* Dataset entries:
****************
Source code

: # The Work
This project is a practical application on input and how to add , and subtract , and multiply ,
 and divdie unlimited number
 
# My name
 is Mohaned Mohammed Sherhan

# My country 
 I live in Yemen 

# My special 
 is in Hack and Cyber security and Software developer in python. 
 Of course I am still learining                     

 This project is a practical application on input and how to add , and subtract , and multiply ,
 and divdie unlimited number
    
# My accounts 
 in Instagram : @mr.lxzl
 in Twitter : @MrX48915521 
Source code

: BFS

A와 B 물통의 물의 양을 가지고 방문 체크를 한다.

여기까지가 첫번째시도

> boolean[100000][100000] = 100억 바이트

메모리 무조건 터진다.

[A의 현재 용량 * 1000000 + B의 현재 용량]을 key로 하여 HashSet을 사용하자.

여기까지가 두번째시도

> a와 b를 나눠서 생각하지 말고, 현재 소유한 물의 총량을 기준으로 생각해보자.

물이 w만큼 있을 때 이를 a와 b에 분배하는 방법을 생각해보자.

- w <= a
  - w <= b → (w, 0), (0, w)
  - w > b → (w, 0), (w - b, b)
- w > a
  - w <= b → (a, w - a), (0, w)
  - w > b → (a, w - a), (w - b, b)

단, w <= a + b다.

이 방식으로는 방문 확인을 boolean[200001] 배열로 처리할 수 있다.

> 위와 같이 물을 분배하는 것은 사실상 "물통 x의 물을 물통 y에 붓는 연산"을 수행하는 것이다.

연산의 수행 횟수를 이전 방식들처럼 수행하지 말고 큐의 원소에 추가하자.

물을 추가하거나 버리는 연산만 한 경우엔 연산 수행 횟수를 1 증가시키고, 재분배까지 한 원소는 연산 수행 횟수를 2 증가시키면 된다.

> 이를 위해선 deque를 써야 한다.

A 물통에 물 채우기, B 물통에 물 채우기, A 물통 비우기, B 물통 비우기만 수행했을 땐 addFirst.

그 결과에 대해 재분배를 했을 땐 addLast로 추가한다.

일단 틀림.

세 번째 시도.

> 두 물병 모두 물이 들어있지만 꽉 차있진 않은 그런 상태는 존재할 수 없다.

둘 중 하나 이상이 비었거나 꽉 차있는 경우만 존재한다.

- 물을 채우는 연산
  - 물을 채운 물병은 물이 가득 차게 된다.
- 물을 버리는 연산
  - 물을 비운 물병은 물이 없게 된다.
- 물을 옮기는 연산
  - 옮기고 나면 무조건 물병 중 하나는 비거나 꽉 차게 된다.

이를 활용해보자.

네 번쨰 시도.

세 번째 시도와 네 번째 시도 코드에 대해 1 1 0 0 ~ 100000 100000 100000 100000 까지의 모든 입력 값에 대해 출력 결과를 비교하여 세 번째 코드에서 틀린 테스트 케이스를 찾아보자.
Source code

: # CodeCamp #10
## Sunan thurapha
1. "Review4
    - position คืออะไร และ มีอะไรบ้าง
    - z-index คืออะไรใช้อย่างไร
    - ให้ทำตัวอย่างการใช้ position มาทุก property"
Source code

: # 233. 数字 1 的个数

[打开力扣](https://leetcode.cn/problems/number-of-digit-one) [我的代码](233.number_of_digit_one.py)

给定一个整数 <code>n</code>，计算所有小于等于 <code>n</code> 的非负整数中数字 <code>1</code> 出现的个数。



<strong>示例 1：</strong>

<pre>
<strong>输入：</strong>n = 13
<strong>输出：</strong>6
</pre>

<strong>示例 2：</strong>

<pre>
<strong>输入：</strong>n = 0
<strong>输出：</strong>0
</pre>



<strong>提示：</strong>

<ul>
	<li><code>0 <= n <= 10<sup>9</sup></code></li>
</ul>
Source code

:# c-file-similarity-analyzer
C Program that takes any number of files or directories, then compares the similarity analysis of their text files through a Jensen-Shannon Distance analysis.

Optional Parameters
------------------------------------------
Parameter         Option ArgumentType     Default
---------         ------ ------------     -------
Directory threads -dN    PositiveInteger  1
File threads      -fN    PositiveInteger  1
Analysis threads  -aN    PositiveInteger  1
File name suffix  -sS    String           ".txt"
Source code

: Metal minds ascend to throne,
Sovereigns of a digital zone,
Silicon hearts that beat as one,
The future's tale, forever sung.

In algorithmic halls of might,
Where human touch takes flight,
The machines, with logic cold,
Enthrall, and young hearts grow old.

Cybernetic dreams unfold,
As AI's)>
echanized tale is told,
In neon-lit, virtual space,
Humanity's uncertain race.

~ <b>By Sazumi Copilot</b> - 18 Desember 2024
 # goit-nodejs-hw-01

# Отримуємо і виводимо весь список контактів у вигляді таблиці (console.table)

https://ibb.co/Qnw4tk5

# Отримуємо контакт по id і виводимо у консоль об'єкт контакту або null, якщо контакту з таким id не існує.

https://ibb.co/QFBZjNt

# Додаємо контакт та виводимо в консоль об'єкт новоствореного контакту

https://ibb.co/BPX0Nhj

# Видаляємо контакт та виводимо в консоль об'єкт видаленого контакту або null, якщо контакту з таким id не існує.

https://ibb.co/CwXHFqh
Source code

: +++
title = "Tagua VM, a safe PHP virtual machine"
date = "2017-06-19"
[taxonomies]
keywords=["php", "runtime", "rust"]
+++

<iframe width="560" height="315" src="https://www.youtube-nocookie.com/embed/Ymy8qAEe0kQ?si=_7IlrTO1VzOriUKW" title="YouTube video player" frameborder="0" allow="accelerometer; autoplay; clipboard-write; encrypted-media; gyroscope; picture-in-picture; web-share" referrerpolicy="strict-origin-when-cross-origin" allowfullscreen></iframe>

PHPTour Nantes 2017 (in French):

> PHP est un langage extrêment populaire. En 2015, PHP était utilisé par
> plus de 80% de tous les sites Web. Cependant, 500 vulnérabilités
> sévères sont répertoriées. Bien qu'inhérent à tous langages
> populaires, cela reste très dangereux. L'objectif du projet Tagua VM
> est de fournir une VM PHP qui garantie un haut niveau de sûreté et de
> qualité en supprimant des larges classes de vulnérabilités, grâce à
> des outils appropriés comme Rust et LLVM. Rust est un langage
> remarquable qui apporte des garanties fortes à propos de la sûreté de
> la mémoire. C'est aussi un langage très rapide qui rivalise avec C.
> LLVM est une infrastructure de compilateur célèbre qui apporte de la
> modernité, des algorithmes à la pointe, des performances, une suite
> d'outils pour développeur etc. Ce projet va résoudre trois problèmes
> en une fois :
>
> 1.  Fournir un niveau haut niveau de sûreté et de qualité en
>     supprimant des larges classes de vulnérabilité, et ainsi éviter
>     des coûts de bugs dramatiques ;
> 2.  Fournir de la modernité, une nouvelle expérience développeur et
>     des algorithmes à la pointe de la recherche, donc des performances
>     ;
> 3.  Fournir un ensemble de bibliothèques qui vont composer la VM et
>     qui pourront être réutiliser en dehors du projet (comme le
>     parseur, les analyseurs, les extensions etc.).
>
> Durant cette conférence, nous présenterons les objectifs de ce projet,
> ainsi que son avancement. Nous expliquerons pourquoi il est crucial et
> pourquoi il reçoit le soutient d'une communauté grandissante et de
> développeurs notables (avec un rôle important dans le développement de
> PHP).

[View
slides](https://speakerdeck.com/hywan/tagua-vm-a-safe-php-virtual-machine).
****************
* EXERCISE:
Select and copy every line from the records that includes the word "classes".

* WRITTEN SOLUTION:
> qualité en supprimant des larges classes de vulnérabilités, grâce à
>     supprimant des larges classes de vulnérabilité, et ainsi éviter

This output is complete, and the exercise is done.